1 May 2026 – 31 July 2026

Andrea de la Rubia (Gijón, 1988) is an artist and researcher specialising in contemporary interdisciplinary and transcultural creation developed from the peripheries of Western art. Her work analyses the hybridisation between traditional techniques and new technologies through countercultural and subaltern creative practices. Her artistic production focuses on conceptual experimentation with new media and ancestral knowledge, exploring how these can dialogue to imagine more sustainable ways of life. She holds a Bachelor’s Degree in Fine Arts from the University of La Laguna (2007-2012) and a Master’s Degree in Contemporary Art History and Visual Culture (MNCARS, 2014). She holds a PhD in Art History from the Complutense University of Madrid (2019) thanks to a University Teaching Staff Training Grant (FPU-MEC 2014-2018). She is currently a member of the CUVPAC research group: Visual Culture and Contemporary Artistic Practices, and a lecturer in drawing and 3D at the Faculty of Arts and Humanities at the Rey Juan Carlos University in Madrid.

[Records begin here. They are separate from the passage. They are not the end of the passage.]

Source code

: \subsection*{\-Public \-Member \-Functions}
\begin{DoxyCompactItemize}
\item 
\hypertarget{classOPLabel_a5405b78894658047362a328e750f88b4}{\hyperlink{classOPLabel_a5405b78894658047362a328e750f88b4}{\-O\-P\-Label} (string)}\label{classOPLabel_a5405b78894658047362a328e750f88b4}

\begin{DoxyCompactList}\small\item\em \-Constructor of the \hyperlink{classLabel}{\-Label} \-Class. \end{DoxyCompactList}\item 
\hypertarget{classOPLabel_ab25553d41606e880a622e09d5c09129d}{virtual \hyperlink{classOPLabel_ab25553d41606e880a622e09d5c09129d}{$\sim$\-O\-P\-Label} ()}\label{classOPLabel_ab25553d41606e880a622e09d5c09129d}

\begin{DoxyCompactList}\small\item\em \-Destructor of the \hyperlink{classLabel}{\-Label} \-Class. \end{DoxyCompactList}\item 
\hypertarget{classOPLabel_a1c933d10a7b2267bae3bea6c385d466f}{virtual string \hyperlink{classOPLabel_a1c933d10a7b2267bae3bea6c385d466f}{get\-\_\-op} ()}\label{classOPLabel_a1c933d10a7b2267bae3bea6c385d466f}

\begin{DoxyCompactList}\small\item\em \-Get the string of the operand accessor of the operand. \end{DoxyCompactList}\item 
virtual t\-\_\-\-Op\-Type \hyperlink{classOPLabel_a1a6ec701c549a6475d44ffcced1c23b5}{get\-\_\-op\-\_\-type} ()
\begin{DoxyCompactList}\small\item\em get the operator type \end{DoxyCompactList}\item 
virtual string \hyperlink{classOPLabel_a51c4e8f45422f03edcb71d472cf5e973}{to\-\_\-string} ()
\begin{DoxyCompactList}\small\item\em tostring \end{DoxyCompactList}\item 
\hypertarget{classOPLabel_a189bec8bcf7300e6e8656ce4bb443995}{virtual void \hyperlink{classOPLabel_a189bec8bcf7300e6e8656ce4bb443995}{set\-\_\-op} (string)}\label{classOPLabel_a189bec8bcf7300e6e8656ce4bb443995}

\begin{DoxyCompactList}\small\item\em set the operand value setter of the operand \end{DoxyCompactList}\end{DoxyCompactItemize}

https://andreadelarubia.wixsite.com/proyectos

Project in residence

Astur-Andalusí Transgenic Cyber Herbarium

The Astur-Andalusí Transgenic Cyber Herbarium project proposes the creation of a speculative herbarium that imagines new hybrid plant species between the flora of northern and southern Spain. It is based on a future climate scenario in which Asturias experiences a significant increase in temperatures and a reduction in water availability, conditions that would put many Cantabrian species dependent on humidity at risk. In view of this situation, the project proposes the possibility of designing virtual plants that combine the photosynthetic efficiency and morphology of Atlantic flora with the water and heat resistance mechanisms typical of Mediterranean species.

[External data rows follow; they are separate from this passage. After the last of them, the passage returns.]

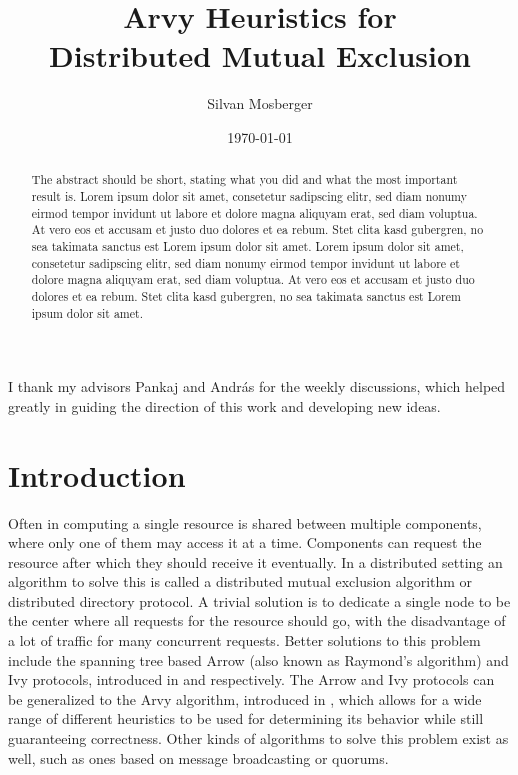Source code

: \documentclass[a4paper, oneside]{discothesis}
\title{Arvy Heuristics for \\Distributed Mutual Exclusion}
\author{Silvan Mosberger}
\institute{Distributed Computing Group \\[2pt]
Computer Engineering and Networks Laboratory \\[2pt]
ETH Zürich}
\date{\today}
\begin{document}
\frontmatter
\maketitle

\cleardoublepage

\begin{acknowledgements}
I thank my advisors Pankaj and András for the weekly discussions, which helped greatly in guiding the direction of this work and developing new ideas.
\end{acknowledgements}


\begin{abstract}
The abstract should be short, stating what you did and what the most important result is.
Lorem ipsum dolor sit amet, consetetur sadipscing elitr, sed diam nonumy eirmod tempor invidunt ut labore et dolore magna aliquyam erat, sed diam voluptua. At vero eos et accusam et justo duo dolores et ea rebum. Stet clita kasd gubergren, no sea takimata sanctus est Lorem ipsum dolor sit amet. Lorem ipsum dolor sit amet, consetetur sadipscing elitr, sed diam nonumy eirmod tempor invidunt ut labore et dolore magna aliquyam erat, sed diam voluptua. At vero eos et accusam et justo duo dolores et ea rebum. Stet clita kasd gubergren, no sea takimata sanctus est Lorem ipsum dolor sit amet.
\end{abstract}

\tableofcontents

\mainmatter

\chapter{Introduction}

Often in computing a single resource is shared between multiple components, where only one of them may access it at a time. Components can request the resource after which they should receive it eventually. In a distributed setting an algorithm to solve this is called a distributed mutual exclusion algorithm or distributed directory protocol. A trivial solution is to dedicate a single node to be the center where all requests for the resource should go, with the disadvantage of a lot of traffic for many concurrent requests. Better solutions to this problem include the spanning tree based Arrow (also known as Raymond's algorithm) and Ivy protocols, introduced in \cite{Ray} and \cite{Ivy} respectively. The Arrow and Ivy protocols can be generalized to the Arvy algorithm, introduced in \cite{Arvy}, which allows for a wide range of different heuristics to be used for determining its behavior while still guaranteeing correctness. Other kinds of algorithms to solve this problem exist as well, such as ones based on message broadcasting or quorums.
\end{document}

The proposal is developed from speculative design, bioart and cybernetics, understood as tools for reflecting on ecological adaptation, biotechnology and the ethical dilemmas associated with genetic manipulation. The project uses artificial intelligence, digital botanical illustration, photogrammetry, 3D modelling and animation to generate detailed visual representations of these new species in a digital and artistic way. In addition to its creative dimension, the project functions as a critical and prospective exercise, considering how technology could contribute to biodiversity conservation in this scenario of accelerated climate change. The final result includes an animated virtual botanical garden, illustrated botanical fact sheets, and 3D-printed prototypes showing the morphology and adaptive mechanisms of each plant derived from biospeculation and virtual ecology.